Automatically grading Jupyter (IPython) Notebooks for university courses
April 2, 2021

Grading Jupyter Notebooks, manually and automatically

In 30 seconds...

  • Jupyter Notebook is a commonly used tool in computer science and programming teaching. Students can create and share documents that are a combination of Python code and text;
  • But it is still awkward to grade! Most teachers download the notebook, open it in Jupyter, manually review it then submit it back to the LMS;
  • Manually grading does make sense for Notebooks, as many include written text and graphics. In CodeGrade we render and run the code portion of the notebook directly within our interface! Just click on a line and leave feedback;
  • It is also very easy to setup automatic testing: unit testing or easy I/O tests are a great way to assess student’s IPython Notebooks automatically.

Jupyter Notebook, formerly known as IPython Notebook, is a fantastic and very commonly used tool in computer science and programming education. Jupyter Notebooks allow a student to create and share documents that are a combination of Python code and text, which can include equations, visualizations and narrative text. This combination makes it very powerful for the more applied computer science courses like data science, machine learning and computer graphics. 

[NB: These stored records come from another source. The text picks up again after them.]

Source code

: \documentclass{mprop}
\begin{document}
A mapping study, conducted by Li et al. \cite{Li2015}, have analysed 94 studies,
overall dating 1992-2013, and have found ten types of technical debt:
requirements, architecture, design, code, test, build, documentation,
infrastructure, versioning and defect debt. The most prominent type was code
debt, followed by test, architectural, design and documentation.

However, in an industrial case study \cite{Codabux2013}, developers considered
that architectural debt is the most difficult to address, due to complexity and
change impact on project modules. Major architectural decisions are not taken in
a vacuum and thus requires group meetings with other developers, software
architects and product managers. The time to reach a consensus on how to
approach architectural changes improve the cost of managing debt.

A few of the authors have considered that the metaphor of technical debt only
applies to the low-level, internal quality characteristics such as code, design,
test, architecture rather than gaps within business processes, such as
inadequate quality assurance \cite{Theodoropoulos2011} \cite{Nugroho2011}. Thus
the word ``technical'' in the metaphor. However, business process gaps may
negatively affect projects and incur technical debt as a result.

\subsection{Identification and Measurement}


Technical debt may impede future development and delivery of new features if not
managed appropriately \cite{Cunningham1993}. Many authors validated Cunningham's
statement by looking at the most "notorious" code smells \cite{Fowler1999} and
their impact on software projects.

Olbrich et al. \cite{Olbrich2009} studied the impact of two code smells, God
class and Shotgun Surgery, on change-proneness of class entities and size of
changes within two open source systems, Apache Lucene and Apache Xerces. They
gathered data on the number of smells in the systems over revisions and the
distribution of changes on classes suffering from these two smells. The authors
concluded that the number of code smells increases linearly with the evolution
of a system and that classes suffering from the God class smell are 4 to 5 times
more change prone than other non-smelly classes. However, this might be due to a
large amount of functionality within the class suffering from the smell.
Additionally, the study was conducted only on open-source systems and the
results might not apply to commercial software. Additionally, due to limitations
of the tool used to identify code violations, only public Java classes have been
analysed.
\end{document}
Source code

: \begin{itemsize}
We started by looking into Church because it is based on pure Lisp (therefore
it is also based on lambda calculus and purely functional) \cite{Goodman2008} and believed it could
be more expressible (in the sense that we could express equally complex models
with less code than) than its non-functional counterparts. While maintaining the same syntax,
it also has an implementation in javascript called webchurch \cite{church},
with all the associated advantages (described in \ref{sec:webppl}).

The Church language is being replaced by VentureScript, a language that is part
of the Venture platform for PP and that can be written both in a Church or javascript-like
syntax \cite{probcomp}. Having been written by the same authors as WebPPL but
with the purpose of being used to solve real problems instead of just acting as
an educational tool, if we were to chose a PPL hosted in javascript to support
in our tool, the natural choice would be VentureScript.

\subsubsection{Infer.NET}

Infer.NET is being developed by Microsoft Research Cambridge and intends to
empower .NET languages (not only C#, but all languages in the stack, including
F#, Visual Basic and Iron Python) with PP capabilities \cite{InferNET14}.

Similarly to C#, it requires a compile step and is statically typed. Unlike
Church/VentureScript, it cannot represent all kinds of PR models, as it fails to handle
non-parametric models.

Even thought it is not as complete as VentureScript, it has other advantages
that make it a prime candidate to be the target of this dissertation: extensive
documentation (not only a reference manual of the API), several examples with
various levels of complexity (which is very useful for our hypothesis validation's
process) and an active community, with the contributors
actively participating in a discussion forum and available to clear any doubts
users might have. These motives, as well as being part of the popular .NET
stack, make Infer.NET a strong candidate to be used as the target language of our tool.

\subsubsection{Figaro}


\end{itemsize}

Teaching with Jupyter Notebooks has become a common practice because of all these advantages. However, grading Jupyter Notebooks (files ending with the `.ipynb` extension) is still very cumbersome. Most teachers simply download the submitted notebook, open it using the Jupyter application, manually review it, and then submit a grade back to the learning management system. A far from practical and scalable solution. In this guide, we will explain how you can more effectively manually grade Jupyter Notebooks using CodeGrade and how you can even set up automatic tests for them too.

Prefer to watch a webinar? All of the techniques mentioned in this blog can also be found in our webinar on Python and Jupyter Notebook autograding.

Manual grading

CodeGrade makes it very easy to automatically grade and run a Jupyter Notebook in our interface, but we will start with a short section discussing grading them manually. The main reason for that is that Jupyter Notebooks are pre-eminently suited for some way of manual grading. 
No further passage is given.